◆ **RECORDS SUPPLIED**
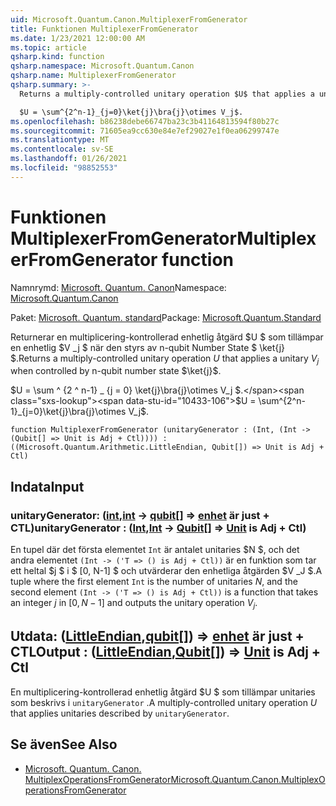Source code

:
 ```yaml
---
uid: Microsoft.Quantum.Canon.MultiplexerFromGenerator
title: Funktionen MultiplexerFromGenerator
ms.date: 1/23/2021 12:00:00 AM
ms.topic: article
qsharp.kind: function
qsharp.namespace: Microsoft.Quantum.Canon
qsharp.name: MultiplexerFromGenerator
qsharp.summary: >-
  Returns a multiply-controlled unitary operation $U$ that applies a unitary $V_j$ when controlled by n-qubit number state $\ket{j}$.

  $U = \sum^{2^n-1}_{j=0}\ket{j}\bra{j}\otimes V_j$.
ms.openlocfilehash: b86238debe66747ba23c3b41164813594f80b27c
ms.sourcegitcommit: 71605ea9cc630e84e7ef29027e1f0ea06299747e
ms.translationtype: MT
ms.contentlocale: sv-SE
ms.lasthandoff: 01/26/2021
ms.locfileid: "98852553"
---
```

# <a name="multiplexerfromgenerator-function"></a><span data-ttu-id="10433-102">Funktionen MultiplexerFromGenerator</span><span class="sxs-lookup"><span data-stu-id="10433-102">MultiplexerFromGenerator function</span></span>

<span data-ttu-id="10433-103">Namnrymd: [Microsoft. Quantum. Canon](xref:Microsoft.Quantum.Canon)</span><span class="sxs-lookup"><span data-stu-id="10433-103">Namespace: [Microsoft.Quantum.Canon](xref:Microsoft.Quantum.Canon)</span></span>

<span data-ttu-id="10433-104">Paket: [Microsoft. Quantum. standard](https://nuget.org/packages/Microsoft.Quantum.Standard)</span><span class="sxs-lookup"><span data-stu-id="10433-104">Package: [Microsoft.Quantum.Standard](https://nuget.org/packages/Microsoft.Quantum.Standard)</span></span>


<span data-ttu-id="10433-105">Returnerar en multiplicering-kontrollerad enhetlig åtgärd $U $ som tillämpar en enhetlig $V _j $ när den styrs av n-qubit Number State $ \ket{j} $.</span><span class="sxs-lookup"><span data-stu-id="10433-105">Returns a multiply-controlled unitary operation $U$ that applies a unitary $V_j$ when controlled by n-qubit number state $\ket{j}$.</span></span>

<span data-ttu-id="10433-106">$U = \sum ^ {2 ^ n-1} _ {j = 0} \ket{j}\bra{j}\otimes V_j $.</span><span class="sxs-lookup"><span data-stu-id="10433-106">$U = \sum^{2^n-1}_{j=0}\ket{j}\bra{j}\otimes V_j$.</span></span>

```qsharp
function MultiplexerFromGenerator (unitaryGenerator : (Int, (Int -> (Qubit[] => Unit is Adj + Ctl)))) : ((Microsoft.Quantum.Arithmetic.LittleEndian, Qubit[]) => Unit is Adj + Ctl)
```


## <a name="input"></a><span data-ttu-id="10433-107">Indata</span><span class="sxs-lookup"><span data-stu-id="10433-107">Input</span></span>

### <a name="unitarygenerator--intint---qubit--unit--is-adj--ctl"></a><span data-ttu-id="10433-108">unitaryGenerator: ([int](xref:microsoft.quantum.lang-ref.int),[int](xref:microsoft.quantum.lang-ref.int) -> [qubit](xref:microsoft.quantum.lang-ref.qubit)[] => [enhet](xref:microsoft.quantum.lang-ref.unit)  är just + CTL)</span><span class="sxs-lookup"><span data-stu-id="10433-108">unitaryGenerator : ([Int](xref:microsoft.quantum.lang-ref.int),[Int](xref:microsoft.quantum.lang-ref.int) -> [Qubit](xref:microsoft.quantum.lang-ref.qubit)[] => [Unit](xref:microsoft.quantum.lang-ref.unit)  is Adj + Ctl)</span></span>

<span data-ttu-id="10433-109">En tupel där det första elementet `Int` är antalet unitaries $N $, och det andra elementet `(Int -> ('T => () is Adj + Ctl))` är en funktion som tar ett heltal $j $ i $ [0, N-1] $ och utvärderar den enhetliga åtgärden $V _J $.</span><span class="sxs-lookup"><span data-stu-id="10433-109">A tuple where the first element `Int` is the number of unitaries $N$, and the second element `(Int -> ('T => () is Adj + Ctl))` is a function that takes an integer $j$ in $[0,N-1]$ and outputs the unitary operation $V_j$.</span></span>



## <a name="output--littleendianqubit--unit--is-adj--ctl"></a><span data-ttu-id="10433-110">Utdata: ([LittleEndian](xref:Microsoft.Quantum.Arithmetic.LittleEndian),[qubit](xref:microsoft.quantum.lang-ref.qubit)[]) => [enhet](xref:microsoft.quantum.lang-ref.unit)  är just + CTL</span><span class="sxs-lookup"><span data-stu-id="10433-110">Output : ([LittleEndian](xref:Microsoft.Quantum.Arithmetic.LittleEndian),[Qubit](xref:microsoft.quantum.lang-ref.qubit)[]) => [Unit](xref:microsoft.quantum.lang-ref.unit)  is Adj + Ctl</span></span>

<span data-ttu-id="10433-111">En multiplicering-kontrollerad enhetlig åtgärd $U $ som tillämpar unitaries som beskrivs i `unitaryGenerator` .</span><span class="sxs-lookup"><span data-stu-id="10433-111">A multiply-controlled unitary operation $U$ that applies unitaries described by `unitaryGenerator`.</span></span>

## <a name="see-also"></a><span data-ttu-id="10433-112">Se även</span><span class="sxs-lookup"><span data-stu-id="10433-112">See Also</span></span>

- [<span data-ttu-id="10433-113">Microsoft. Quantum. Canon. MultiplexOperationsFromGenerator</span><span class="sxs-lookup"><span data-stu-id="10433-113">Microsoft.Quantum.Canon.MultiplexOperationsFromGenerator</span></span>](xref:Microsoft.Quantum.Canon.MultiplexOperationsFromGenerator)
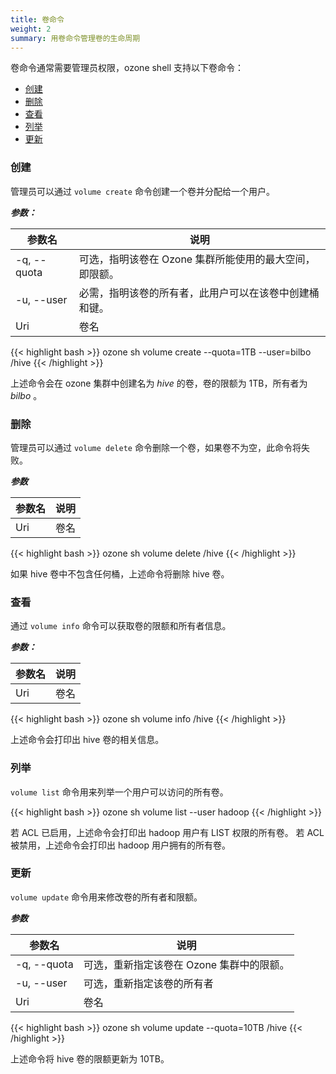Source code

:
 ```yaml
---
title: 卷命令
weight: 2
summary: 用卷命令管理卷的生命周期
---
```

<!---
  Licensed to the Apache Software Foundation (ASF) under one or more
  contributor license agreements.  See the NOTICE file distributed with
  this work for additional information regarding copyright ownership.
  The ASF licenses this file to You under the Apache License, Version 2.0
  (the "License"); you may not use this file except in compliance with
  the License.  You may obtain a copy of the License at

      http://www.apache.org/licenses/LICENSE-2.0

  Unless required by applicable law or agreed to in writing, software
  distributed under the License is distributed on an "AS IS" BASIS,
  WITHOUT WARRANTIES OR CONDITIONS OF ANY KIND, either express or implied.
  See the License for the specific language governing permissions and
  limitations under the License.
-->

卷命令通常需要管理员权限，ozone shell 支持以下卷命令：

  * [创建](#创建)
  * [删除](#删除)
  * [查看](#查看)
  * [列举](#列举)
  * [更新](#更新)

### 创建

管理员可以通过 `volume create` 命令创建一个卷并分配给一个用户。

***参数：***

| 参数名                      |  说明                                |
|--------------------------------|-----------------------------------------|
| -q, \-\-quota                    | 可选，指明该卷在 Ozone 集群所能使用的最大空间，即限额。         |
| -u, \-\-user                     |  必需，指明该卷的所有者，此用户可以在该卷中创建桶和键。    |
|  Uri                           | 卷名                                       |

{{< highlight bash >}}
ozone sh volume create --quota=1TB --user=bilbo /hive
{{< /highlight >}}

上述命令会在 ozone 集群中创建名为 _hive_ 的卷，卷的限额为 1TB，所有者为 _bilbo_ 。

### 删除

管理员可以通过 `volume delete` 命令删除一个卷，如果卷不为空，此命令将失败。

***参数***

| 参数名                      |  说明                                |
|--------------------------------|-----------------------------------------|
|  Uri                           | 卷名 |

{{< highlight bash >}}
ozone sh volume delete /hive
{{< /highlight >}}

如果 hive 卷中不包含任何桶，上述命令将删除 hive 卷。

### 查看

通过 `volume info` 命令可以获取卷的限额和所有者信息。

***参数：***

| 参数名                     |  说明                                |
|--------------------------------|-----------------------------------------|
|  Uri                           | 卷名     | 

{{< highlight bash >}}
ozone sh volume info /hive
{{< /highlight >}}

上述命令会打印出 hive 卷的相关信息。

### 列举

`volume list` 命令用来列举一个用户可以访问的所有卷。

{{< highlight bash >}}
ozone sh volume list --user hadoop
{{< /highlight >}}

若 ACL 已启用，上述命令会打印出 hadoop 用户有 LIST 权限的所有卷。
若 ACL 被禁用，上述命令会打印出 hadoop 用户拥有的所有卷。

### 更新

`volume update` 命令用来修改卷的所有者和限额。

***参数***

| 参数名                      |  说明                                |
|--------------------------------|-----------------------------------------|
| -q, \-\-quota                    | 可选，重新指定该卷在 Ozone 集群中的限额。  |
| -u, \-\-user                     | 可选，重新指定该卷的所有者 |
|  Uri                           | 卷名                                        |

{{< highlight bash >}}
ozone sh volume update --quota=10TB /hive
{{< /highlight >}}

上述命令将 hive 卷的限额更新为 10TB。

==

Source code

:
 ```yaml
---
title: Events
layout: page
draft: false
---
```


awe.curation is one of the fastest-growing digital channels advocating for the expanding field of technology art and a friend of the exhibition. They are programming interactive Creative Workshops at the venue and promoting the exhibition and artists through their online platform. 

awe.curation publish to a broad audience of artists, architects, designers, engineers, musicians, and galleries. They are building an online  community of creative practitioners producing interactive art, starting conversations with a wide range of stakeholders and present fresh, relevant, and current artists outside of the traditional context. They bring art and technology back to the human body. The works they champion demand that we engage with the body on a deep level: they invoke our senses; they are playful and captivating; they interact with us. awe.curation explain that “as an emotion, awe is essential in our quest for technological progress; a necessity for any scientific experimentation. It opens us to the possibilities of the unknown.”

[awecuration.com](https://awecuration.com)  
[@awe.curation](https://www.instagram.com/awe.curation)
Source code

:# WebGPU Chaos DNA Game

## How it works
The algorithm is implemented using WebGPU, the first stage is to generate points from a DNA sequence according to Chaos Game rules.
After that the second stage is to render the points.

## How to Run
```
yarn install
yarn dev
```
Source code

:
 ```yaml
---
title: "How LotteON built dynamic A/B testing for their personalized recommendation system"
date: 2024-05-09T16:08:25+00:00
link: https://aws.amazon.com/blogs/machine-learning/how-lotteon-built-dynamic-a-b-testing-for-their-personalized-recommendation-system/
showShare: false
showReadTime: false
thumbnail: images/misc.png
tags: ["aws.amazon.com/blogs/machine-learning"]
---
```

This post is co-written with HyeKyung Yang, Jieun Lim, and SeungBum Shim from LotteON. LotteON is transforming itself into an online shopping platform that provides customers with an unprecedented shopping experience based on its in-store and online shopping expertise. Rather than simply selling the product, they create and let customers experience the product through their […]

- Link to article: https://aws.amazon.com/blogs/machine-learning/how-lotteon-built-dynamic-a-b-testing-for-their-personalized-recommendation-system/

◆ **ACTIVITY**
Check each line of the material for the word "system". Copy the ones that have it.

◆ **SOLUTION**
title: "How LotteON built dynamic A/B testing for their personalized recommendation system"
link: https://aws.amazon.com/blogs/machine-learning/how-lotteon-built-dynamic-a-b-testing-for-their-personalized-recommendation-system/
- Link to article: https://aws.amazon.com/blogs/machine-learning/how-lotteon-built-dynamic-a-b-testing-for-their-personalized-recommendation-system/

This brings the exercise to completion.